Existe-t-il de bons entrepreneurs ? Quatre chercheurs américains ont publié un article qui montre une persistance dans la performance des entrepreneurs (1). Désignant par « entrepreneurs » les créateurs d’entreprises, et considérant le « succès » comme le fait d’aboutir à une cotation en bourse ou à un rachat, ils montrent que les entrepreneurs qui ont réussi une fois ont plus de chance de réussir encore : le succès n’est pas seulement une question de chance. L’étude économétrique utilise un échantillon de 3 796 entreprises créées entre 1986 et 2000 (2) aux Etats-Unis.

Selon les auteurs, le succès appelle le succès via deux effets complémentaires.

 

Certains entrepreneurs sont plus doués que d’autres

 

Cette idée simple ne surprend pas, mais l’article permet de quantifier l’effet. Une affaire lancée par un entrepreneur qui a déjà rencontré le succès a 30 % de chance de réussir, contre 21 % pour un entrepreneur débutant et 22 % pour un entrepreneur ayant échoué. L’écart est économiquement assez faible, mais il est statistiquement significatif. Les auteurs supposent qu’il peut être sous-estimé parce qu’une partie de ceux qui réussissent le mieux ne se lancent pas dans de nouveaux projets (3).
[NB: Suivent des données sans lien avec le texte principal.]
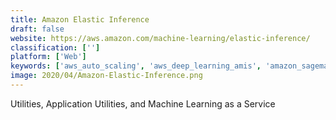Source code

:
 ```yaml
---
title: Amazon Elastic Inference
draft: false 
website: https://aws.amazon.com/machine-learning/elastic-inference/
classification: ['']
platform: ['Web']
keywords: ['aws_auto_scaling', 'aws_deep_learning_amis', 'amazon_sagemaker', 'datafiniti', 'faronics_deep_freeze', 'nanonets', 'postgresql_data_access_components', 'universal_data_access_components', 'winscp']
image: 2020/04/Amazon-Elastic-Inference.png
---
```

Utilities, Application Utilities, and Machine Learning as a Service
La réputation de l’entrepreneur entraîne des effets vertueux pour un nouveau projet

Le fait qu’un entrepreneur soit perçu comme talentueux peut favoriser le développement d’une nouvelle entreprise. Les clients et fournisseurs lui font davantage confiance, les sources de financement sont obtenues dans de meilleures conditions, les meilleurs ingénieurs sont plus facilement recrutés.

 

Pour prouver la complémentarité de ces deux effets, l’article distingue deux types de compétences :

 

  • une compétence en market-timing, correspondant au fait de fonder une entreprise dans le bon secteur au bon moment. C’est le cas lorsque les entreprises du secteur considéré fondées la même année ont été nombreuses à réussir (4). Les auteurs montrent que cette compétence est persistante : les entrepreneurs qui ont bien choisi leur industrie et leur année pour leur premier projet choisissent encore bien pour les suivants. Ceci ne peut être attribué à un effet réputation, il s’agit donc bien de compétences réelles de l’entrepreneur.

 

  • une compétence « résiduelle », mesurée par l’écart entre la réussite effective et la probabilité de réussite selon l’industrie et l’année de lancement. Elle provient notamment de la compétence managériale et de la qualité de l’idée de l’entrepreneur. Une partie de cette compétence résiduelle est attribuable à un effet réputation.

 

Enfin, l’article apporte un éclairage sur des études précédentes, qui montraient que les entreprises financées par les plus grands fonds de capital-risque (5) réussissaient plus souvent. Ce phénomène n’est plus vrai lorsqu’on se concentre sur les projets des entrepreneurs ayant acquis une bonne réputation. La valeur ajoutée de ces fonds consiste à identifier les meilleurs projets ; elle est réduite lorsque la qualité de l’entrepreneur est reconnue par tous.

 

(1) P.GOMPERS, A.KOVNER, J.LERNER et D.SCHARFSTEIN (2010), Performance persistence in entrepreneurship, Journal of Financial Economics, n°96, pages 18-32.
(2) L’échantillon est forcément assez ancien pour permettre de juger le succès (cotation ou rachat jusqu’à fin 2007).
(3) Certains restent dans leur entreprise après la cotation ou le rachat, d’autres se retirent des affaires après avoir fait fortune.
(4) Les auteurs donnent en exemple les entreprises de matériel informatique lancées en 1983 qui ont été 52 % à réussir, contre 18 % en 1985.
(5) Le premier d’entre eux est Kleiner Perkins Caufield & Byers.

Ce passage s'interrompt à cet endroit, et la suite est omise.